[ètre dublepat é pataSô] (loc. comp. KIF-KI.)
Fy et Bi ont eu leur petit succès au temps suranné du cinéma muet.
Acteurs sans voix de plus de cinquante films tournés de 1921 à 1937, les deux compères du pays des vikings – Carl Schenstrøm et Harald Madsen à la ville – se firent connaître sous différents sobriquets¹ dont l’un devint expression bien française : c’est Doublepatte et Patachon.
En concurrence avec être blanc bonnet et bonnet blanc, être kif-kif bourricot, être la même musique, être Doublepatte et Patachon ne connaîtra pas un succès populaire à l’aune de celui des deux acteurs ainsi dénommés en français mais s’entendra dans un cercle restreint d’esthètes particulièrement exigeants sur la qualité de leurs locutions.

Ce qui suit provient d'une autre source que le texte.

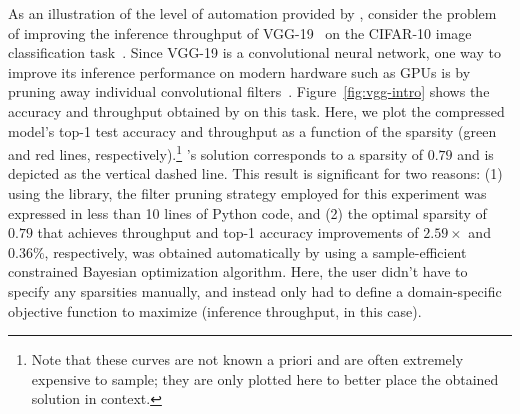 As an illustration of the level of automation provided by \algoName,
consider the problem of improving the
inference throughput of VGG-19~\cite{simonyan2014very} on the CIFAR-10 image
classification task~\cite{krizhevsky2014cifar}.
%
Since VGG-19 is a convolutional neural network, one way to improve its
inference performance on modern hardware such as GPUs is by pruning
away individual convolutional filters~\cite{he2018progressive}.
%
Figure~\ref{fig:vgg-intro} shows the accuracy and throughput obtained
by \algoName on this task.
%
Here, we plot the compressed model's top-1 test accuracy and throughput as a function of the sparsity (green and red lines,
respectively).\footnote{Note that these curves are not known a priori and
are often extremely expensive to sample;
they are only plotted here to better place the obtained solution in context.}
%
\algoName's solution corresponds to a sparsity of $0.79$
and is depicted as the vertical dashed line.
%
This result is significant for two reasons: (1) using the \algoName library,
the filter pruning strategy employed for this experiment was expressed in
less than 10 lines of Python code, and (2) the optimal sparsity of
$0.79$ that
achieves throughput and top-1 accuracy improvements of $2.59\times$ and $0.36\%$, respectively,
was obtained automatically by \algoName using a sample-efficient constrained
Bayesian optimization algorithm.
%
Here, the user didn't have to specify any
sparsities manually, and instead only had to define a domain-specific
objective function to maximize (inference throughput, in this case).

C’est en effet chez les plus pointus de la jactance comac qu’on utilise être Doublepatte et Patachon pour se refuser à distinguer entre deux lascars quasi jumeaux (bien que Doublepatte soit un grand mince et Patachon petit et enrobé) ou deux situations si proches l’une de l’autre qu’il faudrait s’avérer le dernier des tatillons pour les différencier.

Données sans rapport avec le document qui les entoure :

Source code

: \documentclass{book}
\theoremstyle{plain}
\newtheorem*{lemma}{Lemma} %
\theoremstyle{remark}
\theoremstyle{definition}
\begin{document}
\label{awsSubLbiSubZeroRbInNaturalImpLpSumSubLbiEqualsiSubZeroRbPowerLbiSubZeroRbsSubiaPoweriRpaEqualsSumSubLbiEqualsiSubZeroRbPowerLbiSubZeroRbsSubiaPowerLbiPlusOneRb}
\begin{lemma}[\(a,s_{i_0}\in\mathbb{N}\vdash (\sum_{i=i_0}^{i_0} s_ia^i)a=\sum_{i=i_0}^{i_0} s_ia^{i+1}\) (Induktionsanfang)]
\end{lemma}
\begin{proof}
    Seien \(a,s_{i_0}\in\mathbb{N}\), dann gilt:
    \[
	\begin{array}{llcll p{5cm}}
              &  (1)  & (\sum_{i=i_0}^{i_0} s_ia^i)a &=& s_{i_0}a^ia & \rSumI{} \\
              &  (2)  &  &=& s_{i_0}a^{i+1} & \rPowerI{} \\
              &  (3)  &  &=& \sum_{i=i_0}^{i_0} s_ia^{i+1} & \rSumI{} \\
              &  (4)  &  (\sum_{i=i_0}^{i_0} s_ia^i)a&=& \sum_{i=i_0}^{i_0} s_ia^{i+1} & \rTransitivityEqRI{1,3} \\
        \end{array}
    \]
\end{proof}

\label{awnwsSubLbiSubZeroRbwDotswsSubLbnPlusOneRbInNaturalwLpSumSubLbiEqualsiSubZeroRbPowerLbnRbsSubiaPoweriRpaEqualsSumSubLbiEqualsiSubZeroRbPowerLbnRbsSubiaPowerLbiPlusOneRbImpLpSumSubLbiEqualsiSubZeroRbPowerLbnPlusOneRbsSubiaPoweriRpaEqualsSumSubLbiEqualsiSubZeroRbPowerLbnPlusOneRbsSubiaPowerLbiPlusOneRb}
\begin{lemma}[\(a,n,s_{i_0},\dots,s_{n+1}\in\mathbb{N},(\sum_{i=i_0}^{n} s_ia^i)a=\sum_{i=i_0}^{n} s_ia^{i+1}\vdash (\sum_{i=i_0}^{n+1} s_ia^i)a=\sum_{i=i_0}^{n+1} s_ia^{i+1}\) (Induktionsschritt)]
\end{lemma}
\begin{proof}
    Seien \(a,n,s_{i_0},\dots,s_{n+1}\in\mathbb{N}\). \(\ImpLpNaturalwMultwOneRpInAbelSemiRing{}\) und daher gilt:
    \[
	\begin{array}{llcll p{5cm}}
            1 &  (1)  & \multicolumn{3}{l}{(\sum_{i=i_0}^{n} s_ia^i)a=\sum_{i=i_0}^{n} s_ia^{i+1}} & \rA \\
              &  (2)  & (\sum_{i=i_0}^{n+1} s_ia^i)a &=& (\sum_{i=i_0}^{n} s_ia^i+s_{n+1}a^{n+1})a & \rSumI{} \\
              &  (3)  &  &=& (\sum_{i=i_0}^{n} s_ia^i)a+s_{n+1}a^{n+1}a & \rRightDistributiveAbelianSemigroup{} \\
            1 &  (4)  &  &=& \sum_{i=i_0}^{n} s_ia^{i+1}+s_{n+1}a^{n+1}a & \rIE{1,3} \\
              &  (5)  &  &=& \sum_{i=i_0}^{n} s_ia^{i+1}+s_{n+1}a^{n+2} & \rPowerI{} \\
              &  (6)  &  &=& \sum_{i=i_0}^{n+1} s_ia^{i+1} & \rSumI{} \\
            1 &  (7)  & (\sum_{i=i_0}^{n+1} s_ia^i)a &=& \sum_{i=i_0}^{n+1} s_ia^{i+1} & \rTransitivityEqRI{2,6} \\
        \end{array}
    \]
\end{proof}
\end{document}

Ah ces deux là c’est Doublepatte et Patachon !
Tout en dérivant de deux rigolos bien vivants, être Doublepatte et Patachon s’emploie aussi pour signaler la hiérarchie inexistante entre deux propositions aussi proches que s’en tamponner le coquillard et n’en avoir rien à cirer, ou encore à la Saint Glinglin et à Pâques ou à la Trinité.
Souvent caustique, être Doublepatte et Patachon est d’une grand aide pour se gausser des experts en simagrées qui s’évertuent à trouver une différence entre un mauvais chasseur et un bon chasseur ², entre tire-bouchschtroumpf et schtroumpf-bouchon³ par exemple.
Une confusion sémantique s’installera en 1962 quand surgiront Filopat et Patafil, deux marionnettes muettes elles aussi, qui feront rire les petites têtes blondes cantonnées à l’est du mur de Berlin mais dont la renommé atteindra tout de même l’ouest, brouillant les cartes pour parfois faire surgir être Filopat et Patachon.
L’imbroglio ne durera que six ans puisque Filopat et Patafil rejoindront vite Doublepatte et Patachon au ciné-club des artistes oubliés et des films danois sous-titrés en serbo-croate.
Le petit Patachon et le grand dadais Doublepatte, dégingandés comiques, avaient déjà laissé la place à Laurel et Hardy, deux autres compères qui marqueront le 7e art sans pour autant devenir locution.
Le cinématographe parlant effacera la trace d’être Doublepatte et Patachon, laissant ainsi au concis et prosaïque « c’est du pareil au même » la tâche de faire part de tout état de similarité.
Un de ces paradoxes linguistiques dont le langage moderne n’est pas avare puisque ce n’est vraiment pas du pareil au même de dire que c’est pareil en utilisant être Doublepatte et Patachon plutôt que du pareil au même (mais ceci est une autre histoire).